Jorge Pontual – O comitê do Nobel da Paz surpreendeu o mundo em 2003. Todos esperavam que o prêmio fosse para o papa João Paulo II que não teria mais muito tempo de vida. Em vez dele, a escolhida foi a advogada iraniana Shirin Ebadi. O papa era muito conservador para os noruegueses e a desconhecida advogada iraniana representava uma causa popular entre os europeus: as mulheres reprimidas pelas sociedades islâmicas. O regime dos aiatolás permitiu que ela fosse a Oslo receber o prêmio, mas criticou-a por ter aparecido sem cobrir os cabelos com o véu. Desde a eleição do presidente Mahmoud Ahmadinejad em 2005, a perseguição a Shirin Ebadi no Irã cresceu. Ela estava fora do país quando aconteceu a eleição de junho do ano passado, com a vitória de Ahmadinejad contestada pela oposição no movimento verde e não voltou mais. Ebadi esteve recentemente em Nova York para, com sucesso, convencer a ONU a aprovar uma resolução que condenasse o Irã por violação dos direitos humanos. Dura e exaltada, falando sempre em persa com tradução em inglês, a advogada pediu que o mundo dê mais atenção a todas as vítimas das leis islâmicas no Irã. Não só à mulher condenada a ser apedrejada por adultério, Sakineh Ashtiani, alvo de uma campanha mundial de solidariedade. Em entrevista ao Milênio, Shirin Ebadi disse que vem ao Brasil em 2011, e espera convencer a presidente eleita Dilma Roussef a não cobrir a cabeça se visitar o Irã. Ela pediu o apoio dos brasileiros ao movimento iraniano pelos direitos humanos. 

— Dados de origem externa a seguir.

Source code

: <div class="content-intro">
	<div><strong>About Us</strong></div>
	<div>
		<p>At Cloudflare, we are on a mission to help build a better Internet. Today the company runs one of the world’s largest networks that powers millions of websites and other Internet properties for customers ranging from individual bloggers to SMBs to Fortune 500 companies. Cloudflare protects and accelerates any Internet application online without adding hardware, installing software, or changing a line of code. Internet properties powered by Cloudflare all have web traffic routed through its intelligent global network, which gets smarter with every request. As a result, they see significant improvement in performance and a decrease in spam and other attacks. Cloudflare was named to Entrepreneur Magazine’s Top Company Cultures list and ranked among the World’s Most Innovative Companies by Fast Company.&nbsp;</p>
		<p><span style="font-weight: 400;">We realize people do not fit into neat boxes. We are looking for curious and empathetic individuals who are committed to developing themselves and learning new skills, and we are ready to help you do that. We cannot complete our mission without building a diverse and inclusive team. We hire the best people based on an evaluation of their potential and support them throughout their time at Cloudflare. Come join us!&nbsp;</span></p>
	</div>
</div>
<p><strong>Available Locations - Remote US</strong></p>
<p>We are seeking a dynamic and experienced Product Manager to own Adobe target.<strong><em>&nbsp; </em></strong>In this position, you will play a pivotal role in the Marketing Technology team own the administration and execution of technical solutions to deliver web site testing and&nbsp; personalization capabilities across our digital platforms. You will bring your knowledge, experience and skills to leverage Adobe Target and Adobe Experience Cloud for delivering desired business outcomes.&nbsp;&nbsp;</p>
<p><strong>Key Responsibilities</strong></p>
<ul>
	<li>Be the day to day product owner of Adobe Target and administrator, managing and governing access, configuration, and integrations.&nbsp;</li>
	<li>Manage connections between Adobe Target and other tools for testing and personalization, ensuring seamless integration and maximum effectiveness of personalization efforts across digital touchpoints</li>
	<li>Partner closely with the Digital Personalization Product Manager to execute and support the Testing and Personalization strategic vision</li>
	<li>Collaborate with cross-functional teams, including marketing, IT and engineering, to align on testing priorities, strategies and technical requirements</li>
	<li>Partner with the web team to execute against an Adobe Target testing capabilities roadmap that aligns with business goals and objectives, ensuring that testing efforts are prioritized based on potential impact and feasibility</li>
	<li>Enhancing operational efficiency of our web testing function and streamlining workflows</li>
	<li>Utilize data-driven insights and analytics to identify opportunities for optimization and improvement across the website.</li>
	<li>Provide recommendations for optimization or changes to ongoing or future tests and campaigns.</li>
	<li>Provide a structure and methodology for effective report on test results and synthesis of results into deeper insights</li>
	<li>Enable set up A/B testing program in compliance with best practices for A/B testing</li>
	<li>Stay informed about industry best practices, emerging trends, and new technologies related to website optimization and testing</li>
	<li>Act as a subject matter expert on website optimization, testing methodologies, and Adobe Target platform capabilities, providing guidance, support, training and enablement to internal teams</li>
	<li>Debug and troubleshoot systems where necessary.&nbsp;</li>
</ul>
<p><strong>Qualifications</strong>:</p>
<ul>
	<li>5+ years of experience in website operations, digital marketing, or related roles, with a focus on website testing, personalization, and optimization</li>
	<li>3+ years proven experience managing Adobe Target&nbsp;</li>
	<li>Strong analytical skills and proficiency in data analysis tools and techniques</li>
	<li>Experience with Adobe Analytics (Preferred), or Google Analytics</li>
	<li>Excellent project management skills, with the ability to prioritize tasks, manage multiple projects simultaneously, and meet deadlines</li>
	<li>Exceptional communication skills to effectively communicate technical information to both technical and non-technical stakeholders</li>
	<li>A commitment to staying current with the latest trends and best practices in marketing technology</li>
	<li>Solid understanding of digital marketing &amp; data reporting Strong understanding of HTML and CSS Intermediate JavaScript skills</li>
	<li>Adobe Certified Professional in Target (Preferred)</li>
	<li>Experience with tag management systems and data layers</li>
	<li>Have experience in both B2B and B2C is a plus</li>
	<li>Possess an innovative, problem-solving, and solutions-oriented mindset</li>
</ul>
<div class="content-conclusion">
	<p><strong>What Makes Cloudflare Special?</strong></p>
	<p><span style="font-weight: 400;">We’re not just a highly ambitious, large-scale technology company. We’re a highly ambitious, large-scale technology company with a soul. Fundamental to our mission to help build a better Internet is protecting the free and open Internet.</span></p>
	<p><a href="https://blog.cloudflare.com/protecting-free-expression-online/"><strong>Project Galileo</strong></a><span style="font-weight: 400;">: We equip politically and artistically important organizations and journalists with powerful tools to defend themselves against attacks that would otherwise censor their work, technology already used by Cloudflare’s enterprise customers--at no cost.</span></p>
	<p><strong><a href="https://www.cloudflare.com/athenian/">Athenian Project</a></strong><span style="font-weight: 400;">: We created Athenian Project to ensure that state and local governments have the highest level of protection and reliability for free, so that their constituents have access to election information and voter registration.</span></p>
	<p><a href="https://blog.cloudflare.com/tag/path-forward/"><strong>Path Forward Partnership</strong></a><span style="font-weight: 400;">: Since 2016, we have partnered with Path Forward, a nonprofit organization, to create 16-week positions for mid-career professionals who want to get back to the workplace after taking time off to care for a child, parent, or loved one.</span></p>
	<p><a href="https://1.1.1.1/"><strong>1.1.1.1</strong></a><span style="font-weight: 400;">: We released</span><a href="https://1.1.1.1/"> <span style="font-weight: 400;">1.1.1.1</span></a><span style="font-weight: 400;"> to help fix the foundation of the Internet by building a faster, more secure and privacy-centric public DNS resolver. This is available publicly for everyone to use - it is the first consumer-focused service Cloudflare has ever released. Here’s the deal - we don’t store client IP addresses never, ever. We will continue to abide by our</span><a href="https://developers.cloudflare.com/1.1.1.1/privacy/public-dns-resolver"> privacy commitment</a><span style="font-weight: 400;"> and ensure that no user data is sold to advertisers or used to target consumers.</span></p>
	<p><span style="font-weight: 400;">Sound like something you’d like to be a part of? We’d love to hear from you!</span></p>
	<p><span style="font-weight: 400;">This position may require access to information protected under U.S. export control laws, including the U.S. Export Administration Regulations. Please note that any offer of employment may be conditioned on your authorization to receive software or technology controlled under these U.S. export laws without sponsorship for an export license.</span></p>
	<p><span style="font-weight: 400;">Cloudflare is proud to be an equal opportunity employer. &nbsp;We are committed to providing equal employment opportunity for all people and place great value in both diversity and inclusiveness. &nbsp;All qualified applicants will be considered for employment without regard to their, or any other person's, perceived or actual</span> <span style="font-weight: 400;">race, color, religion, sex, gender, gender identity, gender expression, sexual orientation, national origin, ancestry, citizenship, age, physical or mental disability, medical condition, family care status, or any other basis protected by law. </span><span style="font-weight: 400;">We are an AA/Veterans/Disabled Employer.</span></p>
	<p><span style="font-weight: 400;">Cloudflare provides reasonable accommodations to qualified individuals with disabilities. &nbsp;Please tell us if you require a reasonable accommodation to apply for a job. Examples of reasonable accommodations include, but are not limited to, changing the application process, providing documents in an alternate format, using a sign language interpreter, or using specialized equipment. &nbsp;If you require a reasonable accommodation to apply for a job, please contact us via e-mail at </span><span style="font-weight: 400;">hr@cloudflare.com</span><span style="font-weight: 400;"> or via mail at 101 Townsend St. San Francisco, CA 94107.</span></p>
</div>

Jorge Pontual — No seu discurso na premiação do Nobel, a senhora disse que é descendente do imperador persa Ciro II e também uma muçulmana praticante. E que o Irã tem uma tradição de 25 séculos de respeito aos direitos humanos. É isso que lhe dá esperanças de que, um dia, os atuais abusos vão acabar?
Shirin Ebadi — Sim, com certeza isso acabará um dia. Todo o povo iraniano está descontente com a atual situação e faz esforços para melhorar as condições do Irã. Mesmo que uma parte deles esteja nas prisões hoje sei que um dia serão livres novamente. 

Jorge Pontual — Por que a senhora descreve a Revolução Islâmica menos como uma revolução religiosa e mais como uma tomada de poder dos homens contra as mulheres, do patriarcado contra a igualdade?
Shirin Ebadi — Perfeitamente correto. Aquilo que o governo do Irã quer é que uma pessoa pense, decida e imponha sua vontade a todo o resto da nação. Isso é uma coisa que não existe no Islã.

Jorge Pontual — Mas como isso tudo funcionou contra as mulheres?
Shirin Ebadi — Depois da Revolução Islâmica tivemos a criação de uma legislação muito negativa no tocante às mulheres. O valor de um homem e de uma mulher é muito diferente… se um homem e uma mulher estiverem na rua, forem agredidos e feridos igualmente a indenização que é dada à mulher é a metade da que seria dada a um homem. Outro exemplo é o fato dos homens terem a possibilidade de possuir quatro mulheres, além de outras leis discriminatórias.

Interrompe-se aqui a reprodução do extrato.